* _ASSIGNED TASK_:
Omitting all images, give the entries that follow again exactly as they read.

* _Dataset entries_:
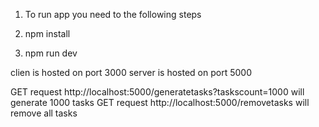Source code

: 1. To run app you need to the following steps

1. npm install
2. npm run dev

clien is hosted on port 3000
server is hosted on port 5000

GET request http://localhost:5000/generatetasks?taskscount=1000 will generate 1000 tasks
GET request http://localhost:5000/removetasks will remove all tasks 
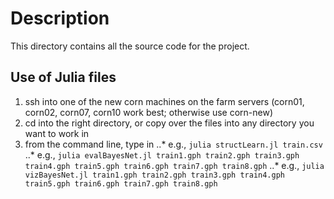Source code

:# Description
This directory contains all the source code for the project.

## Use of Julia files
1. ssh into one of the new corn machines on the farm servers (corn01, corn02, corn07, corn10 work best; otherwise use corn-new)
2. cd into the right directory, or copy over the files into any directory you want to work in
3. from the command line, type in
..* e.g., `julia structLearn.jl train.csv`
..* e.g., `julia evalBayesNet.jl train1.gph train2.gph train3.gph train4.gph train5.gph train6.gph train7.gph train8.gph`
..* e.g., `julia vizBayesNet.jl train1.gph train2.gph train3.gph train4.gph train5.gph train6.gph train7.gph train8.gph`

* _TASK OUTPUT_:
Source code

: 1. To run app you need to the following steps

1. npm install
2. npm run dev

clien is hosted on port 3000
server is hosted on port 5000

GET request http://localhost:5000/generatetasks?taskscount=1000 will generate 1000 tasks
GET request http://localhost:5000/removetasks will remove all tasks 
Source code

:# Description
This directory contains all the source code for the project.

## Use of Julia files
1. ssh into one of the new corn machines on the farm servers (corn01, corn02, corn07, corn10 work best; otherwise use corn-new)
2. cd into the right directory, or copy over the files into any directory you want to work in
3. from the command line, type in
..* e.g., `julia structLearn.jl train.csv`
..* e.g., `julia evalBayesNet.jl train1.gph train2.gph train3.gph train4.gph train5.gph train6.gph train7.gph train8.gph`
..* e.g., `julia vizBayesNet.jl train1.gph train2.gph train3.gph train4.gph train5.gph train6.gph train7.gph train8.gph`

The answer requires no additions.